Institute of Protein Research, College of Life Sciences and Technology, Tongji University, 1239 Siping Road, Shanghai, 200092, China.
Amino Acids. 2014 May;46(5):1393-402. doi: 10.1007/s00726-014-1705-3. Epub 2014 Mar 11.
Relaxin-3 is a newly identified insulin/relaxin superfamily peptide that plays a putative role in the regulation of food intake and stress response by activating its cognate G-protein-coupled receptor RXFP3. Relaxin-3 has three highly conserved arginine residues, B12Arg, B16Arg and B26Arg. We speculated that these positively charged arginines may interact with certain negatively charged residues of RXFP3. To test this hypothesis, we first replaced the negatively charged residues in the extracellular domain of RXFP3 with arginine, respectively. Receptor activation assays showed that arginine replacement of Glu141 or Asp145, especially Glu141, significantly decreased the sensitivity of RXFP3 to wild-type relaxin-3. In contrast, arginine replacement of other negatively charged extracellular residues had little effect. Thus, we deduced that Glu141 and Asp145, locating at the extracellular end of the second transmembrane domain, played a critical role in the interaction of RXFP3 with relaxin-3. To identify the ligand residues interacting with the negatively charged EXXXD motif of RXFP3, we replaced the three conserved arginines of relaxin-3 with negatively charged glutamate or aspartate, respectively. The mutant relaxin-3s retained the native structure, but their binding and activation potencies towards wild-type RXFP3 were decreased significantly. The compensatory effects of the mutant relaxin-3s towards mutant RXFP3s suggested two probable interaction pairs during ligand-receptor interaction: Glu141 of RXFP3 interacted with B26Arg of relaxin-3, meanwhile Asp145 of RXFP3 interacted with both B12Arg and B16Arg of relaxin-3. Based on these results, we proposed a relaxin-3/RXFP3 interaction model that shed new light on the interaction mechanism of the relaxin family peptides with their receptors.
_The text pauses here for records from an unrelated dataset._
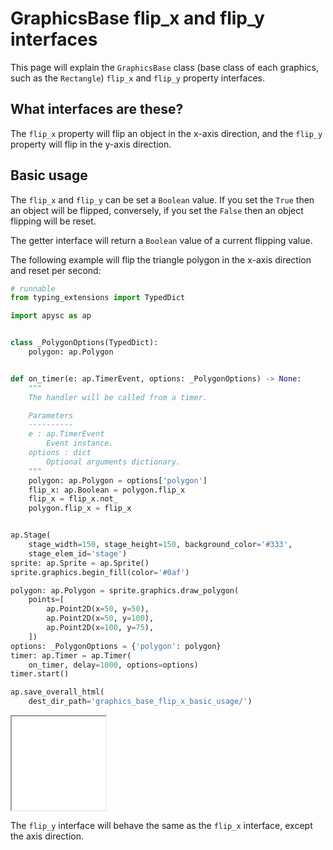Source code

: # GraphicsBase flip_x and flip_y interfaces

This page will explain the `GraphicsBase` class (base class of each graphics, such as the `Rectangle`) `flip_x` and `flip_y` property interfaces.

## What interfaces are these?

The `flip_x` property will flip an object in the x-axis direction, and the `flip_y` property will flip in the y-axis direction.

## Basic usage

The `flip_x` and `flip_y` can be set a `Boolean` value. If you set the `True` then an object will be flipped, conversely, if you set the `False` then an object flipping will be reset.

The getter interface will return a `Boolean` value of a current flipping value.

The following example will flip the triangle polygon in the x-axis direction and reset per second:

```py
# runnable
from typing_extensions import TypedDict

import apysc as ap


class _PolygonOptions(TypedDict):
    polygon: ap.Polygon


def on_timer(e: ap.TimerEvent, options: _PolygonOptions) -> None:
    """
    The handler will be called from a timer.

    Parameters
    ----------
    e : ap.TimerEvent
        Event instance.
    options : dict
        Optional arguments dictionary.
    """
    polygon: ap.Polygon = options['polygon']
    flip_x: ap.Boolean = polygon.flip_x
    flip_x = flip_x.not_
    polygon.flip_x = flip_x


ap.Stage(
    stage_width=150, stage_height=150, background_color='#333',
    stage_elem_id='stage')
sprite: ap.Sprite = ap.Sprite()
sprite.graphics.begin_fill(color='#0af')

polygon: ap.Polygon = sprite.graphics.draw_polygon(
    points=[
        ap.Point2D(x=50, y=50),
        ap.Point2D(x=50, y=100),
        ap.Point2D(x=100, y=75),
    ])
options: _PolygonOptions = {'polygon': polygon}
timer: ap.Timer = ap.Timer(
    on_timer, delay=1000, options=options)
timer.start()

ap.save_overall_html(
    dest_dir_path='graphics_base_flip_x_basic_usage/')
```

<iframe src="static/graphics_base_flip_x_basic_usage/index.html" width="150" height="150"></iframe>

The `flip_y` interface will behave the same as the `flip_x` interface, except the axis direction.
松弛素-3 是一种新发现的胰岛素/松弛素超家族肽,通过激活其同源 G 蛋白偶联受体 RXFP3,可能在调节食物摄入和应激反应中发挥作用。松弛素-3 有三个高度保守的精氨酸残基,B12Arg、B16Arg 和 B26Arg。我们推测这些带正电荷的精氨酸可能与 RXFP3 的某些带负电荷的残基相互作用。为了验证这一假说,我们首先分别用精氨酸替换了 RXFP3 细胞外结构域中的带负电荷的残基。受体激活实验表明,用精氨酸替换 Glu141 或 Asp145,尤其是 Glu141,显著降低了 RXFP3 对野生型松弛素-3 的敏感性。相比之下,其他带负电荷的细胞外残基的精氨酸替换几乎没有影响。因此,我们推断 Glu141 和 Asp145,位于第二跨膜结构域的细胞外端,在 RXFP3 与松弛素-3 的相互作用中发挥关键作用。为了确定与 RXFP3 的带负电荷的 EXXXD 基序相互作用的配体残基,我们分别用带负电荷的谷氨酸或天冬氨酸替换了松弛素-3 的三个保守精氨酸。突变的松弛素-3 保留了天然结构,但它们对野生型 RXFP3 的结合和激活能力显著降低。突变松弛素-3 对突变 RXFP3 的补偿作用表明,在配体-受体相互作用过程中存在两个可能的相互作用对:RXFP3 的 Glu141 与松弛素-3 的 B26Arg 相互作用,同时 RXFP3 的 Asp145 与松弛素-3 的 B12Arg 和 B16Arg 相互作用。基于这些结果,我们提出了一个松弛素-3/RXFP3 相互作用模型,为松弛素家族肽与受体的相互作用机制提供了新的见解。